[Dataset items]
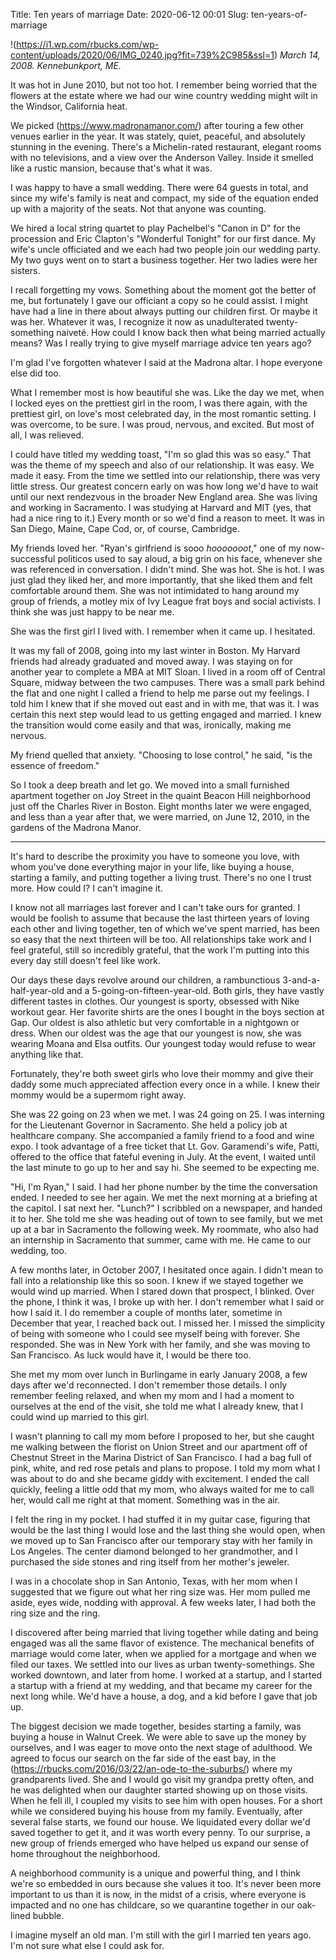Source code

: Title: Ten years of marriage
Date: 2020-06-12 00:01
Slug: ten-years-of-marriage

!(https://i1.wp.com/rbucks.com/wp-content/uploads/2020/06/IMG_0240.jpg?fit=739%2C985&ssl=1)
*March 14, 2008. Kennebunkport, ME.*

It was hot in June 2010, but not too hot. I remember being worried that the flowers at the estate where we had our wine country wedding might wilt in the Windsor, California heat.

We picked (https://www.madronamanor.com/) after touring a few other venues earlier in the year. It was stately, quiet, peaceful, and absolutely stunning in the evening. There's a Michelin-rated restaurant, elegant rooms with no televisions, and a view over the Anderson Valley. Inside it smelled like a rustic mansion, because that's what it was. 

I was happy to have a small wedding. There were 64 guests in total, and since my wife's family is neat and compact, my side of the equation ended up with a majority of the seats. Not that anyone was counting. 

We hired a local string quartet to play Pachelbel's "Canon in D" for the procession and Eric Clapton's "Wonderful Tonight" for our first dance. My wife's uncle officiated and we each had two people join our wedding party. My two guys went on to start a business together. Her two ladies were her sisters. 

I recall forgetting my vows. Something about the moment got the better of me, but fortunately I gave our officiant a copy so he could assist. I might have had a line in there about always putting our children first. Or maybe it was her. Whatever it was, I recognize it now as unadulterated twenty-something naiveté. How could I know back then what being married actually means? Was I really trying to give myself marriage advice ten years ago? 

I'm glad I've forgotten whatever I said at the Madrona altar. I hope everyone else did too. 

What I remember most is how beautiful she was. Like the day we met, when I locked eyes on the prettiest girl in the room, I was there again, with the prettiest girl, on love's most celebrated day, in the most romantic setting. I was overcome, to be sure. I was proud, nervous, and excited. But most of all, I was relieved. 

I could have titled my wedding toast, "I'm so glad this was so easy." That was the theme of my speech and also of our relationship. It was easy. We made it easy. From the time we settled into our relationship, there was very little stress. Our greatest concern early on was how long we'd have to wait until our next rendezvous in the broader New England area. She was living and working in Sacramento. I was studying at Harvard and MIT (yes, that had a nice ring to it.) Every month or so we'd find a reason to meet. It was in San Diego, Maine, Cape Cod, or, of course, Cambridge. 

My friends loved her. "Ryan's girlfriend is sooo *hooooooot*," one of my now-successful politicos used to say aloud, a big grin on his face, whenever she was referenced in conversation. I didn't mind. She was hot. She is hot. I was just glad they liked her, and more importantly, that she liked them and felt comfortable around them. She was not intimidated to hang around my group of friends, a motley mix of Ivy League frat boys and social activists. I think she was just happy to be near me. 

She was the first girl I lived with. I remember when it came up. I hesitated. 

It was my fall of 2008, going into my last winter in Boston. My Harvard friends had already graduated and moved away. I was staying on for another year to complete a MBA at MIT Sloan. I lived in a room off of Central Square, midway between the two campuses. There was a small park behind the flat and one night I called a friend to help me parse out my feelings. I told him I knew that if she moved out east and in with me, that was it. I was certain this next step would lead to us getting engaged and married. I knew the transition would come easily and that was, ironically, making me nervous. 

My friend quelled that anxiety. "Choosing to lose control," he said, "is the essence of freedom." 

So I took a deep breath and let go. We moved into a small furnished apartment together on Joy Street in the quaint Beacon Hill neighborhood just off the Charles River in Boston. Eight months later we were engaged, and less than a year after that, we were married, on June 12, 2010, in the gardens of the Madrona Manor. 

---

It's hard to describe the proximity you have to someone you love, with whom you've done everything major in your life, like buying a house, starting a family, and putting together a living trust. There's no one I trust more. How could I? I can't imagine it. 

I know not all marriages last forever and I can't take ours for granted. I would be foolish to assume that because the last thirteen years of loving each other and living together, ten of which we've spent married, has been so easy that the next thirteen will be too. All relationships take work and I feel grateful, still so incredibly grateful, that the work I'm putting into this every day still doesn't feel like work. 

Our days these days revolve around our children, a rambunctious 3-and-a-half-year-old and a 5-going-on-fifteen-year-old. Both girls, they have vastly different tastes in clothes. Our youngest is sporty, obsessed with Nike workout gear. Her favorite shirts are the ones I bought in the boys section at Gap. Our oldest is also athletic but very comfortable in a nightgown or dress. When our oldest was the age that our youngest is now, she was wearing Moana and Elsa outfits. Our youngest today would refuse to wear anything like that. 

Fortunately, they're both sweet girls who love their mommy and give their daddy some much appreciated affection every once in a while. I knew their mommy would be a supermom right away. 

She was 22 going on 23 when we met. I was 24 going on 25. I was interning for the Lieutenant Governor in Sacramento. She held a policy job at healthcare company. She accompanied a family friend to a food and wine expo. I took advantage of a free ticket that Lt. Gov. Garamendi's wife, Patti, offered to the office that fateful evening in July. At the event, I waited until the last minute to go up to her and say hi. She seemed to be expecting me. 

"Hi, I'm Ryan," I said. I had her phone number by the time the conversation ended. I needed to see her again. We met the next morning at a briefing at the capitol. I sat next her. "Lunch?" I scribbled on a newspaper, and handed it to her. She told me she was heading out of town to see family, but we met up at a bar in Sacramento the following week. My roommate, who also had an internship in Sacramento that summer, came with me. He came to our wedding, too. 

A few months later, in October 2007, I hesitated once again. I didn't mean to fall into a relationship like this so soon. I knew if we stayed together we would wind up married. When I stared down that prospect, I blinked. Over the phone, I think it was, I broke up with her. I don't remember what I said or how I said it. I do remember a couple of  months later, sometime in December that year, I reached back out. I missed her. I missed the simplicity of being with someone who I could see myself being with forever. She responded. She was in New York with her family, and she was moving to San Francisco. As luck would have it, I would be there too.

She met my mom over lunch in Burlingame in early January 2008, a few days after we'd reconnected. I don't remember those details. I only remember feeling relaxed, and when my mom and I had a moment to ourselves at the end of the visit, she told me what I already knew, that I could wind up married to this girl. 

I wasn't planning to call my mom before I proposed to her, but she caught me walking between the florist on Union Street and our apartment off of Chestnut Street in the Marina District of San Francisco. I had a bag full of pink, white, and red rose petals and plans to propose. I told my mom what I was about to do and she became giddy with excitement. I ended the call quickly, feeling a little odd that my mom, who always waited for me to call her, would call me right at that moment. Something was in the air. 

I felt the ring in my pocket. I had stuffed it in my guitar case, figuring that would be the last thing I would lose and the last thing she would open, when we moved up to San Francisco after our temporary stay with her family in Los Angeles. The center diamond belonged to her grandmother, and I purchased the side stones and ring itself from her mother's jeweler. 

I was in a chocolate shop in San Antonio, Texas, with her mom when I suggested that we figure out what her ring size was. Her mom pulled me aside, eyes wide, nodding with approval. A few weeks later, I had both the ring size and the ring. 

I discovered after being married that living together while dating and being engaged was all the same flavor of existence. The mechanical benefits of marriage would come later, when we applied for a mortgage and when we filed our taxes. We settled into our lives as urban twenty-somethings. She worked downtown, and later from home. I worked at a startup, and I started a startup with a friend at my wedding, and that became my career for the next long while. We'd have a house, a dog, and a kid before I gave that job up. 

The biggest decision we made together, besides starting a family, was buying a house in Walnut Creek. We were able to save up the money by ourselves, and I was eager to move onto the next stage of adulthood. We agreed to focus our search on the far side of the east bay, in the (https://rbucks.com/2016/03/22/an-ode-to-the-suburbs/) where my grandparents lived. She and I would go visit my grandpa pretty often, and he was delighted when our daughter started showing up on those visits. When he fell ill, I coupled my visits to see him with open houses. For a short while we considered buying his house from my family. Eventually, after several false starts, we found our house. We liquidated every dollar we'd saved together to get it, and it was worth every penny. To our surprise, a new group of friends emerged who have helped us expand our sense of home throughout the neighborhood.

A neighborhood community is a unique and powerful thing, and I think we're so embedded in ours because she values it too. It's never been more important to us than it is now, in the midst of a crisis, where everyone is impacted and no one has childcare, so we quarantine together in our oak-lined bubble.

I imagine myself an old man. I'm still with the girl I married ten years ago. I'm not sure what else I could ask for.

▶ **WHAT NEEDS TO BE DONE**:
Skipping the pictures, transcribe each line above exactly as it appears.

▶ **ANSWER TO THE EXERCISE**:
Source code

: Title: Ten years of marriage
Date: 2020-06-12 00:01
Slug: ten-years-of-marriage

!(https://i1.wp.com/rbucks.com/wp-content/uploads/2020/06/IMG_0240.jpg?fit=739%2C985&ssl=1)
*March 14, 2008. Kennebunkport, ME.*

It was hot in June 2010, but not too hot. I remember being worried that the flowers at the estate where we had our wine country wedding might wilt in the Windsor, California heat.

We picked (https://www.madronamanor.com/) after touring a few other venues earlier in the year. It was stately, quiet, peaceful, and absolutely stunning in the evening. There's a Michelin-rated restaurant, elegant rooms with no televisions, and a view over the Anderson Valley. Inside it smelled like a rustic mansion, because that's what it was. 

I was happy to have a small wedding. There were 64 guests in total, and since my wife's family is neat and compact, my side of the equation ended up with a majority of the seats. Not that anyone was counting. 

We hired a local string quartet to play Pachelbel's "Canon in D" for the procession and Eric Clapton's "Wonderful Tonight" for our first dance. My wife's uncle officiated and we each had two people join our wedding party. My two guys went on to start a business together. Her two ladies were her sisters. 

I recall forgetting my vows. Something about the moment got the better of me, but fortunately I gave our officiant a copy so he could assist. I might have had a line in there about always putting our children first. Or maybe it was her. Whatever it was, I recognize it now as unadulterated twenty-something naiveté. How could I know back then what being married actually means? Was I really trying to give myself marriage advice ten years ago? 

I'm glad I've forgotten whatever I said at the Madrona altar. I hope everyone else did too. 

What I remember most is how beautiful she was. Like the day we met, when I locked eyes on the prettiest girl in the room, I was there again, with the prettiest girl, on love's most celebrated day, in the most romantic setting. I was overcome, to be sure. I was proud, nervous, and excited. But most of all, I was relieved. 

I could have titled my wedding toast, "I'm so glad this was so easy." That was the theme of my speech and also of our relationship. It was easy. We made it easy. From the time we settled into our relationship, there was very little stress. Our greatest concern early on was how long we'd have to wait until our next rendezvous in the broader New England area. She was living and working in Sacramento. I was studying at Harvard and MIT (yes, that had a nice ring to it.) Every month or so we'd find a reason to meet. It was in San Diego, Maine, Cape Cod, or, of course, Cambridge. 

My friends loved her. "Ryan's girlfriend is sooo *hooooooot*," one of my now-successful politicos used to say aloud, a big grin on his face, whenever she was referenced in conversation. I didn't mind. She was hot. She is hot. I was just glad they liked her, and more importantly, that she liked them and felt comfortable around them. She was not intimidated to hang around my group of friends, a motley mix of Ivy League frat boys and social activists. I think she was just happy to be near me. 

She was the first girl I lived with. I remember when it came up. I hesitated. 

It was my fall of 2008, going into my last winter in Boston. My Harvard friends had already graduated and moved away. I was staying on for another year to complete a MBA at MIT Sloan. I lived in a room off of Central Square, midway between the two campuses. There was a small park behind the flat and one night I called a friend to help me parse out my feelings. I told him I knew that if she moved out east and in with me, that was it. I was certain this next step would lead to us getting engaged and married. I knew the transition would come easily and that was, ironically, making me nervous. 

My friend quelled that anxiety. "Choosing to lose control," he said, "is the essence of freedom." 

So I took a deep breath and let go. We moved into a small furnished apartment together on Joy Street in the quaint Beacon Hill neighborhood just off the Charles River in Boston. Eight months later we were engaged, and less than a year after that, we were married, on June 12, 2010, in the gardens of the Madrona Manor. 

---

It's hard to describe the proximity you have to someone you love, with whom you've done everything major in your life, like buying a house, starting a family, and putting together a living trust. There's no one I trust more. How could I? I can't imagine it. 

I know not all marriages last forever and I can't take ours for granted. I would be foolish to assume that because the last thirteen years of loving each other and living together, ten of which we've spent married, has been so easy that the next thirteen will be too. All relationships take work and I feel grateful, still so incredibly grateful, that the work I'm putting into this every day still doesn't feel like work. 

Our days these days revolve around our children, a rambunctious 3-and-a-half-year-old and a 5-going-on-fifteen-year-old. Both girls, they have vastly different tastes in clothes. Our youngest is sporty, obsessed with Nike workout gear. Her favorite shirts are the ones I bought in the boys section at Gap. Our oldest is also athletic but very comfortable in a nightgown or dress. When our oldest was the age that our youngest is now, she was wearing Moana and Elsa outfits. Our youngest today would refuse to wear anything like that. 

Fortunately, they're both sweet girls who love their mommy and give their daddy some much appreciated affection every once in a while. I knew their mommy would be a supermom right away. 

She was 22 going on 23 when we met. I was 24 going on 25. I was interning for the Lieutenant Governor in Sacramento. She held a policy job at healthcare company. She accompanied a family friend to a food and wine expo. I took advantage of a free ticket that Lt. Gov. Garamendi's wife, Patti, offered to the office that fateful evening in July. At the event, I waited until the last minute to go up to her and say hi. She seemed to be expecting me. 

"Hi, I'm Ryan," I said. I had her phone number by the time the conversation ended. I needed to see her again. We met the next morning at a briefing at the capitol. I sat next her. "Lunch?" I scribbled on a newspaper, and handed it to her. She told me she was heading out of town to see family, but we met up at a bar in Sacramento the following week. My roommate, who also had an internship in Sacramento that summer, came with me. He came to our wedding, too. 

A few months later, in October 2007, I hesitated once again. I didn't mean to fall into a relationship like this so soon. I knew if we stayed together we would wind up married. When I stared down that prospect, I blinked. Over the phone, I think it was, I broke up with her. I don't remember what I said or how I said it. I do remember a couple of  months later, sometime in December that year, I reached back out. I missed her. I missed the simplicity of being with someone who I could see myself being with forever. She responded. She was in New York with her family, and she was moving to San Francisco. As luck would have it, I would be there too.

She met my mom over lunch in Burlingame in early January 2008, a few days after we'd reconnected. I don't remember those details. I only remember feeling relaxed, and when my mom and I had a moment to ourselves at the end of the visit, she told me what I already knew, that I could wind up married to this girl. 

I wasn't planning to call my mom before I proposed to her, but she caught me walking between the florist on Union Street and our apartment off of Chestnut Street in the Marina District of San Francisco. I had a bag full of pink, white, and red rose petals and plans to propose. I told my mom what I was about to do and she became giddy with excitement. I ended the call quickly, feeling a little odd that my mom, who always waited for me to call her, would call me right at that moment. Something was in the air. 

I felt the ring in my pocket. I had stuffed it in my guitar case, figuring that would be the last thing I would lose and the last thing she would open, when we moved up to San Francisco after our temporary stay with her family in Los Angeles. The center diamond belonged to her grandmother, and I purchased the side stones and ring itself from her mother's jeweler. 

I was in a chocolate shop in San Antonio, Texas, with her mom when I suggested that we figure out what her ring size was. Her mom pulled me aside, eyes wide, nodding with approval. A few weeks later, I had both the ring size and the ring. 

I discovered after being married that living together while dating and being engaged was all the same flavor of existence. The mechanical benefits of marriage would come later, when we applied for a mortgage and when we filed our taxes. We settled into our lives as urban twenty-somethings. She worked downtown, and later from home. I worked at a startup, and I started a startup with a friend at my wedding, and that became my career for the next long while. We'd have a house, a dog, and a kid before I gave that job up. 

The biggest decision we made together, besides starting a family, was buying a house in Walnut Creek. We were able to save up the money by ourselves, and I was eager to move onto the next stage of adulthood. We agreed to focus our search on the far side of the east bay, in the (https://rbucks.com/2016/03/22/an-ode-to-the-suburbs/) where my grandparents lived. She and I would go visit my grandpa pretty often, and he was delighted when our daughter started showing up on those visits. When he fell ill, I coupled my visits to see him with open houses. For a short while we considered buying his house from my family. Eventually, after several false starts, we found our house. We liquidated every dollar we'd saved together to get it, and it was worth every penny. To our surprise, a new group of friends emerged who have helped us expand our sense of home throughout the neighborhood.

A neighborhood community is a unique and powerful thing, and I think we're so embedded in ours because she values it too. It's never been more important to us than it is now, in the midst of a crisis, where everyone is impacted and no one has childcare, so we quarantine together in our oak-lined bubble.

I imagine myself an old man. I'm still with the girl I married ten years ago. I'm not sure what else I could ask for.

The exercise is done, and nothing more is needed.